On turn 8 they completed their blue expedition by playing the Blue 10 (I'll explain why this is important in a moment).
Given the above information we can assert several premises. This is against an experienced player so the following observations will usually hold true at this (late) point in the game.
- Players like to play the next sequential card so as to maximize their future outcome.
- Players likes to play an investment with an additional card of that color in hand for assurance.
- Players will hold useless cards until they can be safely discarded as to not benefit opponents.
In this case we could guess they would only play the White Investment card if they held another white card in their hand on turn 3. They would also have played a White 6 by now if they had it. They may or may not have played a White 7 by now if they had it but certainly not the White 10 (As they would forfeit the potential White 6, 7, 8 & 9 scoring possibilities).
Our opponent has no knowledge that we hold the Green 7, so they may elect to hold the Green 8 or 10 for now.
They have no use for any more Blue cards as they played their Blue 10 on turn 8, this does mean they have had 11 turns to accrue additional blue cards. We have no way to tell as they would retain these cards.
So should you play the White 8 or the Blue 8 or more importantly, does it actually make a difference in the outcome? I'll revisit this next time with several approaches in order to help identify the potential optimal decision.
Wednesday, April 3, 2013
Style and Gameplay
War is a deck-building card came that uses a standard 52-card deck (without jokers). Suit is ignored, and cards are ranked 2 (low) through ace (high). An equal number of cards is dealt to every player, forming each player's deck. Then, each player plays one card simultaneously, with the high card winning the round. One of the unique mechanics in War is that the winning card "captures" the other cards, adding them to the winning player's deck.
The most important mechanic, though, is the eponymous "War". When two cards tie, one (or more) cards are dealt face-down to increase the stakes of the war, then one is dealt face-up to resolve the battle. It's the only situation in which imperfect information exists in War, and it can be used to reinforce the strength of a deck--or to subtly steal a player's best cards.

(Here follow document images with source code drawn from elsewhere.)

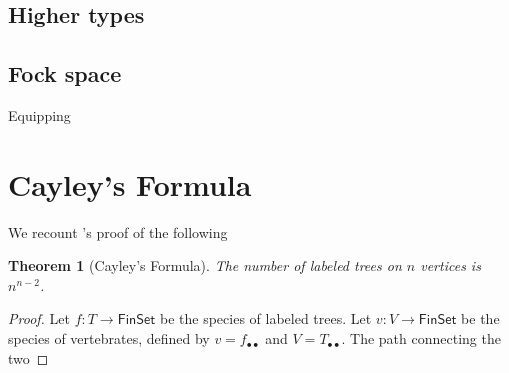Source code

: \documentclass[fleqn]{article}
\newcommand{\finset}{\mathsf{FinSet}}
\theoremstyle{theorem}
\newtheorem{thm}{Theorem}
\theoremstyle{definition}
\begin{document}
\subsection{Higher types}





\subsection{Fock space}
Equipping 






\section{Cayley's Formula}
We recount \citeauthor{Joyal1981}'s proof of the following
\begin{thm}[Cayley's Formula] 
  The number of labeled trees on $n$ vertices is $n^{n-2}$.
\end{thm}

\begin{proof}
Let $f : T \to \finset$ be the species of labeled trees.  Let $v : V \to
\finset$ be the species of vertebrates, defined by $v = f_{\bullet\bullet}$ and
$V = T_{\bullet\bullet}$.  The path connecting the two 
\end{proof}








\end{document}
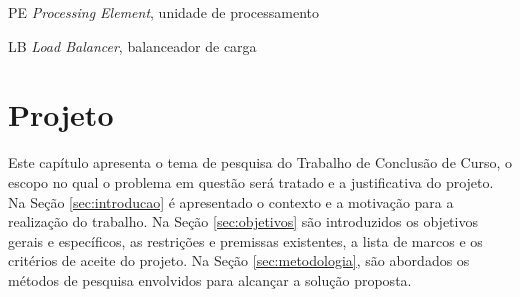 \documentclass[
	12pt,				%
	openright,			%
	twoside,			%
	a4paper,			%
	english,			%
	brazil,				%
	]{abntex2}
\begin{document}

 



\begin{siglas}
  \item[PE] \textit{Processing Element}, unidade de processamento
  \item[LB] \textit{Load Balancer}, balanceador de carga
\end{siglas}


\tableofcontents*
\cleardoublepage



\textual


\chapter{Projeto}

Este capítulo apresenta o tema de pesquisa do Trabalho de Conclusão de Curso, o escopo no qual o problema em questão será tratado e a justificativa do projeto. Na Seção \ref{sec:introducao} é apresentado o contexto e a motivação para a realização do trabalho. Na Seção \ref{sec:objetivos} são introduzidos os objetivos gerais e específicos, as restrições e premissas existentes, a lista de marcos e os critérios de aceite do projeto. Na Seção \ref{sec:metodologia}, são abordados os métodos de pesquisa envolvidos para alcançar a solução proposta.
\end{document}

War plays quickly, though play time can vary depending on how the war draws work out, and it can suffer from the need to constantly shuffle decks, particularly when relatively few players are playing. Plenty of variants exist, house rules are easy to apply, and the game scales well for two to six players.
Analysis and Anecdotes
Despite a simple set of rules and the use of a standard deck, War is far from a solved game. Its mathematics have been studied extensively, and a number of its aspects have been studied in detail, including finiteness, predictability, and periodicity. In particular, the rules for shuffle triggers and card addition upon winning a round are not standardized, introducing substantial potential for variance.
War has a propensity to create unpredictable situations and large swings in win probability after only a single move. In contrast to Euro-style board games, where strategic consistency is rewarded and a misplay on an early turn can unduly jeopardize a strategy for the rest of the game, War allows unexpected victories, and bad draws in early rounds can easily be erased later on.
Perhaps the greatest source of tension in War tends to be the climactic final battle, when one player is reduced to zero cards and must play out a war knowing it could be his last. This is another area where variants and house rules abound; sometimes, if a player is unable to send enough "troops" to a war, he simply loses, while other rules state that a player's final card can make a "last stand" and fight whatever cards the other players can throw at it.
Because of how versatile and widely known it is, War is an ideal time-passer, and it's fascinating to learn how each player has interpreted the game slightly differently. It's easy to get multiple games in, and since each game plays wildly differently, a single game of War that doesn't quite go your way isn't tough to recover from
2+ players, 10-20 minutes, free with a deck of cards.
And a very happy, if slightly belated, April Fools' from Ludi Berkeley!